[Dataset entries]
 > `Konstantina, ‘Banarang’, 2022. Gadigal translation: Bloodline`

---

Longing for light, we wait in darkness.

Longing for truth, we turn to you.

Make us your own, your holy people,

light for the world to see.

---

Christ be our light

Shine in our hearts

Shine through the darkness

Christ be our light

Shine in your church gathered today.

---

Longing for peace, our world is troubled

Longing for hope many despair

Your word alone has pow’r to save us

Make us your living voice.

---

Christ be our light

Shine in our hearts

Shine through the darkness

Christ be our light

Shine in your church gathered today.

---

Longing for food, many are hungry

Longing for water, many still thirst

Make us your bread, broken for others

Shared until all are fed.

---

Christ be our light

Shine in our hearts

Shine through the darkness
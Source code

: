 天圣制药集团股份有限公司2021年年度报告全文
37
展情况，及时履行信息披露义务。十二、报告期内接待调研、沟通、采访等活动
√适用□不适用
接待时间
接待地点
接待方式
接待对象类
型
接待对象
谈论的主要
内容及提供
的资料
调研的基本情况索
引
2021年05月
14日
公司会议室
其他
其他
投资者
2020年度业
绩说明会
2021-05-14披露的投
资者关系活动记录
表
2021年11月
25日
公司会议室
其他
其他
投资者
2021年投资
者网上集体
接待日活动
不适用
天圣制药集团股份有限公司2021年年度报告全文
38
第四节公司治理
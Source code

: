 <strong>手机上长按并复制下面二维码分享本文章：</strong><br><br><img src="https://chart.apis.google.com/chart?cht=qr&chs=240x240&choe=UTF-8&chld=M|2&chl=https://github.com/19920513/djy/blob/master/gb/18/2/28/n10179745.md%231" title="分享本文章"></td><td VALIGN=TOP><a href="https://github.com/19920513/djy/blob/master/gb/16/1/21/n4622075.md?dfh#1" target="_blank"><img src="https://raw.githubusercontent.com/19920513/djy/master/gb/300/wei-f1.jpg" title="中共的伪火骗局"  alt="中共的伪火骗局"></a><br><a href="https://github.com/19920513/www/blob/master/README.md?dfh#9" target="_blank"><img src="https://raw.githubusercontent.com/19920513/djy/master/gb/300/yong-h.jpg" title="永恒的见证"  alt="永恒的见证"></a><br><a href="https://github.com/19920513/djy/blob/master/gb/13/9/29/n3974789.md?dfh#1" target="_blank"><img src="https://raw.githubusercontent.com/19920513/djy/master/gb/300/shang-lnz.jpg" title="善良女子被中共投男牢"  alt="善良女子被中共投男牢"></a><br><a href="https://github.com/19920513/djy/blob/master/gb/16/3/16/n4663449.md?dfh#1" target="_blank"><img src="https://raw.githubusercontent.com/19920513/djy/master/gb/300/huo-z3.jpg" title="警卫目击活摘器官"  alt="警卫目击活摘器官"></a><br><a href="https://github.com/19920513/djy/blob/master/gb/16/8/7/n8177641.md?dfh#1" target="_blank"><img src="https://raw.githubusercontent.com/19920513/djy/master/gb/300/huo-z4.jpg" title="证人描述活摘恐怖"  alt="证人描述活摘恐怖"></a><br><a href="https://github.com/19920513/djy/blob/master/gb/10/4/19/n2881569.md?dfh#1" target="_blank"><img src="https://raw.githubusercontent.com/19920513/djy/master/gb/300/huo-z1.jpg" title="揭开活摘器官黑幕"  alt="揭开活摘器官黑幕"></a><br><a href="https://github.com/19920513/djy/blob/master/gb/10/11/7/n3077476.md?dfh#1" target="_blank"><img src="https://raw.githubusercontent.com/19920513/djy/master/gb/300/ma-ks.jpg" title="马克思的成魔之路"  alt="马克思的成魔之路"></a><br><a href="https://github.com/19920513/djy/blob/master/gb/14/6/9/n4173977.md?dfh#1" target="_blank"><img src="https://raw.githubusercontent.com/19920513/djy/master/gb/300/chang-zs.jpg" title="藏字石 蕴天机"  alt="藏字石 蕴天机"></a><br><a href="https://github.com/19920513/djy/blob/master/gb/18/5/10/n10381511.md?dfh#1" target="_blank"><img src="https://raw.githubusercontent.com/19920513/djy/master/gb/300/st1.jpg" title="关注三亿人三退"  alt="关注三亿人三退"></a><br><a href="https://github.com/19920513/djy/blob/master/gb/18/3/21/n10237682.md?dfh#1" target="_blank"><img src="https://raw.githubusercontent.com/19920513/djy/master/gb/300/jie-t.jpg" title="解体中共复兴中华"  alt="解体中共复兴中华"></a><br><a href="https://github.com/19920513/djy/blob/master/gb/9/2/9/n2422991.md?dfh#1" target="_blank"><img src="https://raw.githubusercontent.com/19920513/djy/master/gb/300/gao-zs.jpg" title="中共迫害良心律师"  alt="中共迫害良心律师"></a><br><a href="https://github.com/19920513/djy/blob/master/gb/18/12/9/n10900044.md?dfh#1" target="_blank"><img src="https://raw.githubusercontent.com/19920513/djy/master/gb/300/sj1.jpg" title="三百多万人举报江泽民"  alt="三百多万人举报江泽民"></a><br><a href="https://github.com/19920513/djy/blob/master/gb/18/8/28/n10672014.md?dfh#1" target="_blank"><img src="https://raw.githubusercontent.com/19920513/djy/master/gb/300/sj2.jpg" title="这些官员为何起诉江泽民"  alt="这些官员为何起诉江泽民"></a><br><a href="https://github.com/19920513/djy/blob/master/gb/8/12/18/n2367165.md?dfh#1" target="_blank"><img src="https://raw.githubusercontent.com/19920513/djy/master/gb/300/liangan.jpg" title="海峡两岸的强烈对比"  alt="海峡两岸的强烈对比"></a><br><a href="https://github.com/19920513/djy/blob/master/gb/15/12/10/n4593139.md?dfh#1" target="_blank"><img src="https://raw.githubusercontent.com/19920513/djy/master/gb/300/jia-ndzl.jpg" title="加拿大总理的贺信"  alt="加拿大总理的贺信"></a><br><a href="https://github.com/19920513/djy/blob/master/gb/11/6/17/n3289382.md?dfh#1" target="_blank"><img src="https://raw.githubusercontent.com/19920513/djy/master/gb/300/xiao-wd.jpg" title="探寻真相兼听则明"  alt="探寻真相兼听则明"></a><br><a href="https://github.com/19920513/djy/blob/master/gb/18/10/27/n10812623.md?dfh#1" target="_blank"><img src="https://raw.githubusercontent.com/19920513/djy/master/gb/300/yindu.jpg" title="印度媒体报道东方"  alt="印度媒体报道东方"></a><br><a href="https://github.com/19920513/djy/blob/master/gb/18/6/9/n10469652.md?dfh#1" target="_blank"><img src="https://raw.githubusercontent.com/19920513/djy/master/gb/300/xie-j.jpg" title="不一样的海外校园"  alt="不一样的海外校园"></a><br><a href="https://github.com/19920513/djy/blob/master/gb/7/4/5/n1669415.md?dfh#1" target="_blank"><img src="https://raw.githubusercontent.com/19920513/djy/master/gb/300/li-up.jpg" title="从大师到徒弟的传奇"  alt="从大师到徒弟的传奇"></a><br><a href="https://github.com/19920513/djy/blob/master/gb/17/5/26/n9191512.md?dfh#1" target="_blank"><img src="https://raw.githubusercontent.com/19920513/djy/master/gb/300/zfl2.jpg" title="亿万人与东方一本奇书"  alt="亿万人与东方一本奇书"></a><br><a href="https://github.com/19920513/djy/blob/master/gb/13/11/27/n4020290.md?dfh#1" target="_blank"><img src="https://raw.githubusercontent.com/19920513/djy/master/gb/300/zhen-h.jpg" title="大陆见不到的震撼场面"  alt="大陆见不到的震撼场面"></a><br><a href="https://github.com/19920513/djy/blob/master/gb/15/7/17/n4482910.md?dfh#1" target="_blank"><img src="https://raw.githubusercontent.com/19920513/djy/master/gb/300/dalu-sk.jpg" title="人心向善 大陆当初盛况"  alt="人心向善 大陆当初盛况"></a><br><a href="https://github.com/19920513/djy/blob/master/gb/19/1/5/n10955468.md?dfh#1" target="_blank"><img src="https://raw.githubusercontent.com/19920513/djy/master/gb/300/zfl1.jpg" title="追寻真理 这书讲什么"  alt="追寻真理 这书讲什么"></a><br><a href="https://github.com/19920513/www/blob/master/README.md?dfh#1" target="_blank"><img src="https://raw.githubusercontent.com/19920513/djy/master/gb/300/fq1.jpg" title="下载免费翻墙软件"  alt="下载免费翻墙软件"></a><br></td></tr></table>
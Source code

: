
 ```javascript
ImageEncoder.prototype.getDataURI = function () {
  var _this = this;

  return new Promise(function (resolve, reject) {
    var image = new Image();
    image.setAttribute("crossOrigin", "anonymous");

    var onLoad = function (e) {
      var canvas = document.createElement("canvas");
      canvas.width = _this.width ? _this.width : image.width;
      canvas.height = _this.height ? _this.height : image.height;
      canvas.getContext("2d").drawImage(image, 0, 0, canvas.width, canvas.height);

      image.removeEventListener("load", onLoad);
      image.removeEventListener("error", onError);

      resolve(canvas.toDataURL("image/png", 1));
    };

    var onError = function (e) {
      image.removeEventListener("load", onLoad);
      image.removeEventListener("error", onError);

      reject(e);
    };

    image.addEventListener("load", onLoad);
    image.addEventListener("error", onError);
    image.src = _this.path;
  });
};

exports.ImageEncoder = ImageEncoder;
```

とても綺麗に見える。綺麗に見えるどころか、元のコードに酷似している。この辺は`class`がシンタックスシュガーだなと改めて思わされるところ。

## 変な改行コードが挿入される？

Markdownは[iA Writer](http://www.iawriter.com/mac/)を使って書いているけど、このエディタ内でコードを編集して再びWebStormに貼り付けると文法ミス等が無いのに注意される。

▶ _Exercise_
In the records above, find each line that mentions the word "many", and copy it.

▶ _Solution to this task_
Longing for hope many despair
Longing for food, many are hungry
Longing for water, many still thirst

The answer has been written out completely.